◆ Exercise prompt
Find the string "connect" in the data, then copy every line where it is found.

Plain-text document sources
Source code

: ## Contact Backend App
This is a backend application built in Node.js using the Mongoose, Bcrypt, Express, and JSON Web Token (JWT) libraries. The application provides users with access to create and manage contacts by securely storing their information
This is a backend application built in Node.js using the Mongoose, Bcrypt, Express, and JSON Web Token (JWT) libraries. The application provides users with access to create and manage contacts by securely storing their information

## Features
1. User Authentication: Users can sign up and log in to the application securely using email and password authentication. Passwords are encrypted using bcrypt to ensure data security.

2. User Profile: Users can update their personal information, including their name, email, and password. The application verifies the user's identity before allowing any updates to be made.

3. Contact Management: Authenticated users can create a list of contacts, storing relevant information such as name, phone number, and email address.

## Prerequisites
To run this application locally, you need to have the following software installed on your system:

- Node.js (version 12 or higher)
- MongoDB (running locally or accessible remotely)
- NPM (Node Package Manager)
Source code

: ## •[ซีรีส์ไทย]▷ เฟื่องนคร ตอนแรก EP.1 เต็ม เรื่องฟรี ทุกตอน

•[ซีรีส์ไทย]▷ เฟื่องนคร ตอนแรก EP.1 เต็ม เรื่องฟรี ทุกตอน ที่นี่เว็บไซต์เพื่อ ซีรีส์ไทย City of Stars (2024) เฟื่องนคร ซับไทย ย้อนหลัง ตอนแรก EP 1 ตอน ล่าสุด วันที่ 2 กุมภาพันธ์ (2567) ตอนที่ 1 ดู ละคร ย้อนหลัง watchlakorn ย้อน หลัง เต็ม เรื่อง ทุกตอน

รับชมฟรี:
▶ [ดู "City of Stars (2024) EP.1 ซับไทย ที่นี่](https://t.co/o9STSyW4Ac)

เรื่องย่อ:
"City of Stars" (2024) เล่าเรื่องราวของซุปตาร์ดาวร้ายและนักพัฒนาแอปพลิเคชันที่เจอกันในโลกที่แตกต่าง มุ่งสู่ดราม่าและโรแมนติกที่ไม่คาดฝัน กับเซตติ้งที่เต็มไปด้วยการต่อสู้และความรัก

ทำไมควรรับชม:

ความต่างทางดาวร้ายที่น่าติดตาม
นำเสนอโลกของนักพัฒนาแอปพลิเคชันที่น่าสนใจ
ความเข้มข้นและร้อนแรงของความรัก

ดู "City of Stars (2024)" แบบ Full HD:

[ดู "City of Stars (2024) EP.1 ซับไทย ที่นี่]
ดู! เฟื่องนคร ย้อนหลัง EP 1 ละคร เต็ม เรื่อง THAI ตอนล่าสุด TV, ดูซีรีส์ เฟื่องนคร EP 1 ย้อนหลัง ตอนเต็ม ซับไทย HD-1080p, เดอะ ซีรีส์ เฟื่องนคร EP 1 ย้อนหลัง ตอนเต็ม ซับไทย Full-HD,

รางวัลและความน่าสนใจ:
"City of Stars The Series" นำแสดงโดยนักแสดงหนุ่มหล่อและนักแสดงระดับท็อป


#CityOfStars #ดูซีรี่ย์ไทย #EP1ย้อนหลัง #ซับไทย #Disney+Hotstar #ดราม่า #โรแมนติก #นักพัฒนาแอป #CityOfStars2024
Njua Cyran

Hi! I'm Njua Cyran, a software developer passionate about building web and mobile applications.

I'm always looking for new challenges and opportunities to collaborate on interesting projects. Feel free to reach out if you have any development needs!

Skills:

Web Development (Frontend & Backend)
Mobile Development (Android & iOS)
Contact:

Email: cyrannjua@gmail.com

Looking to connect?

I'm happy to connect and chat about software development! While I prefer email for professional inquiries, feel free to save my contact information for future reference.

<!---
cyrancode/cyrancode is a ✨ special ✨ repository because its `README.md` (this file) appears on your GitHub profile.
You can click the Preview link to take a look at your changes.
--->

◆ Exercise solution
Looking to connect?
I'm happy to connect and chat about software development! While I prefer email for professional inquiries, feel free to save my contact information for future reference.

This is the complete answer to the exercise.